The armed response unit, from what Bram could see by peeking round the edge of the curtain in the TV room, consisted of four guys in bulky uniforms, presumably bulletproof vests. They trotted in single file across the grass to the wood and disappeared into it.
‘I don’t believe this,’ Andrew kept saying. ‘I don’t believe it. And right after I’d said I thought we were safe from whoever’s been shooting the animals. Do you think they heard me? Do you think they were listening to our conversation?’
Bram grimaced. ‘Maybe.’
Andrew had called home and told Sylvia and the kids to stay inside. Now he was sitting slumped on the sofa, the mug of tea Bram had made him ignored on the side table. When Bram had taken off, Andrew must have run after him. When he’d reached Woodside, the first thing Bram had done, of course, was lock the door behind him, and Andrew had nearly given him a heart attack by pounding on it as Bram was heading upstairs to check on everyone.
They were all in the TV room now with the
curtains closed. Kirsty was curled in one of the armchairs in her pyjamas, Phoebe squashed in beside her. Kirsty had hardly said a word when Bram had told her what had happened. She had just pulled him to her as if she never wanted to let him go.
They’d told Phoebe an edited version – that someone had been in the wood again, and some birds had been shot. But she was picking up on Kirsty’s distress, latching onto her mother like a little limpet.
Max was pacing, staring at the screen of his phone.

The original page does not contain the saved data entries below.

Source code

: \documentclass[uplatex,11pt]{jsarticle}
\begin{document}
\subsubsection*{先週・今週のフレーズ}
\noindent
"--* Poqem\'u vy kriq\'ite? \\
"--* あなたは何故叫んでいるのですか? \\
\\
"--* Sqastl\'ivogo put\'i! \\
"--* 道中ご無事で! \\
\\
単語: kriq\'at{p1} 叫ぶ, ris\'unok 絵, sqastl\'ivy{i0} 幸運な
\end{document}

That reminded Bram. He pulled out his own phone. ‘I tried to get a photo, but… not much good for identification purposes.’ He frowned at the blurry image.

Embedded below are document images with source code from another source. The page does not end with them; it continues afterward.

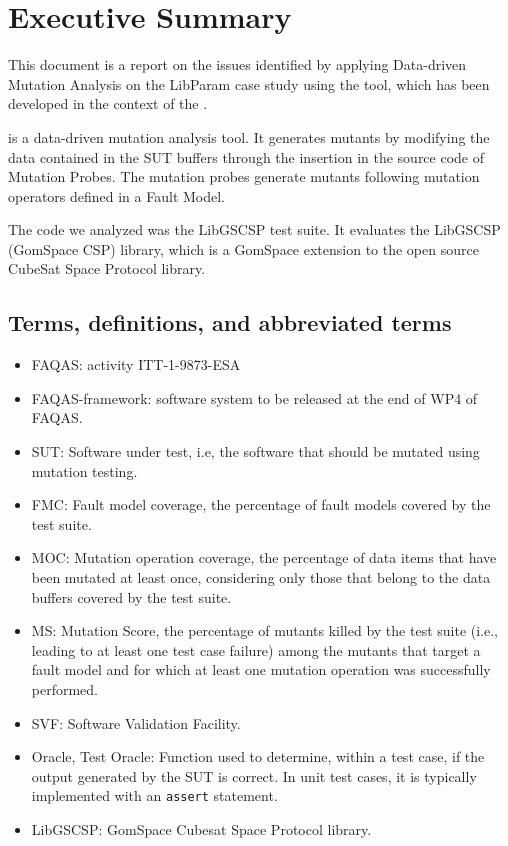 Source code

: 
\chapter{Executive Summary}

This document is a report on the issues identified by applying Data-driven Mutation Analysis on the LibParam case study using the \DAMA tool, which has been developed in the context of the \FAQAS.

\DAMA is a data-driven mutation analysis tool. It generates mutants by modifying the data contained in the SUT buffers through the insertion in the source code of Mutation Probes. The mutation probes generate mutants following mutation operators defined in a Fault Model.

The code we analyzed was the LibGSCSP test suite. It evaluates the LibGSCSP (GomSpace CSP) library, which is a GomSpace extension to the open source CubeSat Space Protocol library.

\section{Terms, definitions, and abbreviated terms}

\begin{itemize}
\item{FAQAS}: activity ITT-1-9873-ESA
\item{FAQAS-framework}: software system to be released at the end of WP4 of FAQAS.
\item{SUT}: Software under test, i.e, the software that should be mutated using mutation testing.
\item{FMC}: Fault model coverage, the percentage of fault models covered by the test suite.
\item{MOC}: Mutation operation coverage, the percentage of data items that have been mutated at least once, considering only those that belong to the data buffers covered by the test suite.
\item{MS}: Mutation Score, the percentage of mutants killed by the test suite (i.e., leading to at least one test case failure) among the mutants that target a fault model and for which at least one mutation operation was successfully performed.
\item{SVF}: Software Validation Facility.
\item{Oracle, Test Oracle}: Function used to determine, within a test case, if the output generated by
the SUT is correct. In unit test cases, it is typically implemented with an \texttt{assert} statement.
\item{LibGSCSP}: GomSpace Cubesat Space Protocol library.

\end{itemize}

\clearpage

‘Can I see?’ asked Andrew.
Bram held out the phone, which showed the trees and, if you looked very carefully, a blurry arm in some sort of grey garment and a leg in black. Useless. ‘And that’s the best one. I think he was wearing a mask.’
Bram rubbed his face. His face was tingling, as if the nerve endings had been primed by the bullets zinging past and were now on high alert.
The doorbell jangled, making them all jump.
‘It might be Grandad,’ said Max. ‘I texted him. I thought – it might be good if he was here.’
‘No, I’ll go,’ said Bram, pulling Max back. ‘You all stay here.’
Thank God, thank God, it was more police officers. Two, three, four… Six in all. As they filed inside, a sturdy female officer, who introduced herself as DC Gemma something, rattled off a few quick questions about what had happened, finishing with, ‘Your dog was recently shot with an airgun pellet, yes? Could this just have been an airgun too?’
‘I don’t know what kind of gun it was – all I know is he was shooting at us. Deliberately. Even if it was “just” an airgun, they can kill, can’t they?’
‘It has been known,’ the DC conceded. She asked him to fetch Andrew so he could give his statement, and settled herself at the kitchen table with her notepad.
When Bram had ushered Andrew out of the TV room, he muttered, ‘You’d better come clean about all the previous trouble you’ve had with youths in the woods.’